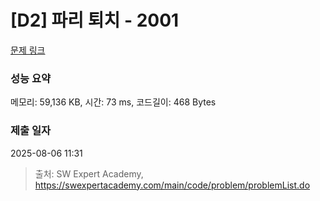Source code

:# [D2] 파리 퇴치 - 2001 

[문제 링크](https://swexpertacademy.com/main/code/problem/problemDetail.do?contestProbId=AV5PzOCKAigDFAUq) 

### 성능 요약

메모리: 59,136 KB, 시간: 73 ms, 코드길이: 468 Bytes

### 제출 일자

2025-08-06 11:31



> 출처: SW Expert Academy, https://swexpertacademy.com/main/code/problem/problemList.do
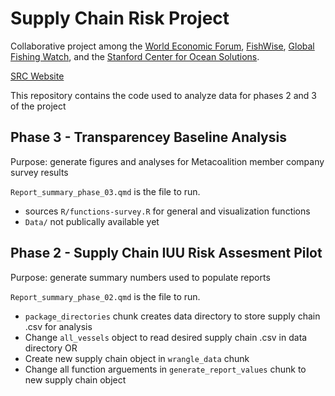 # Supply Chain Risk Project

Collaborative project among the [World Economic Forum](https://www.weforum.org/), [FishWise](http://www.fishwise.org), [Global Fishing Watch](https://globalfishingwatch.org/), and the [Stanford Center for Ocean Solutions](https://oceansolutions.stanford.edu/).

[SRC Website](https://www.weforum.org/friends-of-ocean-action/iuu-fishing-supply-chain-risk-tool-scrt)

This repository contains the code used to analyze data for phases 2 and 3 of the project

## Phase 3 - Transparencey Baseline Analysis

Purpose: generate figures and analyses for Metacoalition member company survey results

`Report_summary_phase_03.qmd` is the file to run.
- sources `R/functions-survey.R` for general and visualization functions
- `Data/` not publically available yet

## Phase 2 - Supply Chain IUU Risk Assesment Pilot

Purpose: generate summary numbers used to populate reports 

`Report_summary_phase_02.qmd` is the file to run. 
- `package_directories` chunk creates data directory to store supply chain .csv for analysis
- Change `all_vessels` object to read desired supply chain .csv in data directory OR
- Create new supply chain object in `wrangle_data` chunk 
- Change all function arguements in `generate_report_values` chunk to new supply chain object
------------------------------------------------
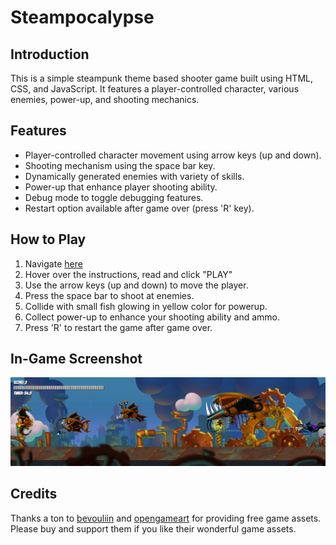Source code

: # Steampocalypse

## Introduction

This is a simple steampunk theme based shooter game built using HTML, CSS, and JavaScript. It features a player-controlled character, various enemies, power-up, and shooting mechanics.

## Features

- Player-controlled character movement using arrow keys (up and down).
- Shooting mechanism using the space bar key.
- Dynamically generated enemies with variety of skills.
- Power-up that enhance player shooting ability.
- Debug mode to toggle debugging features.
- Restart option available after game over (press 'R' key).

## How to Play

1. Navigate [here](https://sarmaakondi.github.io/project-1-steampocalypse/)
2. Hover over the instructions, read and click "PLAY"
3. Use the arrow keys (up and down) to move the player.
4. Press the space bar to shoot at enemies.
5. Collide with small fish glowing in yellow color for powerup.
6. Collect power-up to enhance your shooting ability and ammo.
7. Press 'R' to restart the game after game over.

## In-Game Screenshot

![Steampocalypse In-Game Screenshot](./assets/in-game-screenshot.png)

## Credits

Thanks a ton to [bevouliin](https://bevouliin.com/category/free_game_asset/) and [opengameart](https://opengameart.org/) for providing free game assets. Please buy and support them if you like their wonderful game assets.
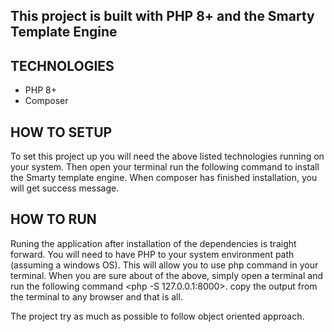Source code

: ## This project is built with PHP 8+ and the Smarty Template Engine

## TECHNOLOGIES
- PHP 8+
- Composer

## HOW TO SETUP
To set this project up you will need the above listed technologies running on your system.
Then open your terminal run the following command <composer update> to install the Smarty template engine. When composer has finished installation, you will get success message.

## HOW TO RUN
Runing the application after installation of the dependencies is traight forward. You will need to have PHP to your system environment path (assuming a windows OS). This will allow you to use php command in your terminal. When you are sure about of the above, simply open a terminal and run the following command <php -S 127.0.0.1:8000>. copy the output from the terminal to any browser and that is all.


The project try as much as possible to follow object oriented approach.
------------------------------------------------
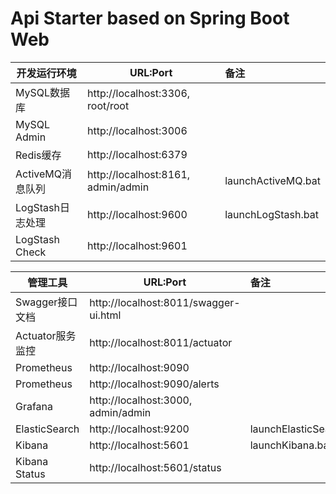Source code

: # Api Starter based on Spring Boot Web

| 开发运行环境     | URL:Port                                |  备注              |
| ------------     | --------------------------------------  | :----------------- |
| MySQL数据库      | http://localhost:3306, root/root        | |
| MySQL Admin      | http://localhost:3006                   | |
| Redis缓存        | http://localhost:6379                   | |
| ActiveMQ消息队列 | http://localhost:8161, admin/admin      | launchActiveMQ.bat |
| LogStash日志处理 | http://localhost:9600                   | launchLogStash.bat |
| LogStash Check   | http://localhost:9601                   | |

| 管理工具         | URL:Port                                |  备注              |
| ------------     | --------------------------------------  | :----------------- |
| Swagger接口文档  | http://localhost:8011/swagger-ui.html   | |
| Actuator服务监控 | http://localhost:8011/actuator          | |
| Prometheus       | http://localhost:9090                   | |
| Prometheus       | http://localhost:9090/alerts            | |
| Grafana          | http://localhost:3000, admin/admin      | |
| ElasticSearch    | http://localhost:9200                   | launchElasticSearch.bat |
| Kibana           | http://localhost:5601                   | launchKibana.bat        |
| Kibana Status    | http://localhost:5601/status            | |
------------------------------------------------
Task objective :: In the listing above, find each line containing "Smarty" and copy it.

Problem solution ::
: ## This project is built with PHP 8+ and the Smarty Template Engine
Then open your terminal run the following command <composer update> to install the Smarty template engine. When composer has finished installation, you will get success message.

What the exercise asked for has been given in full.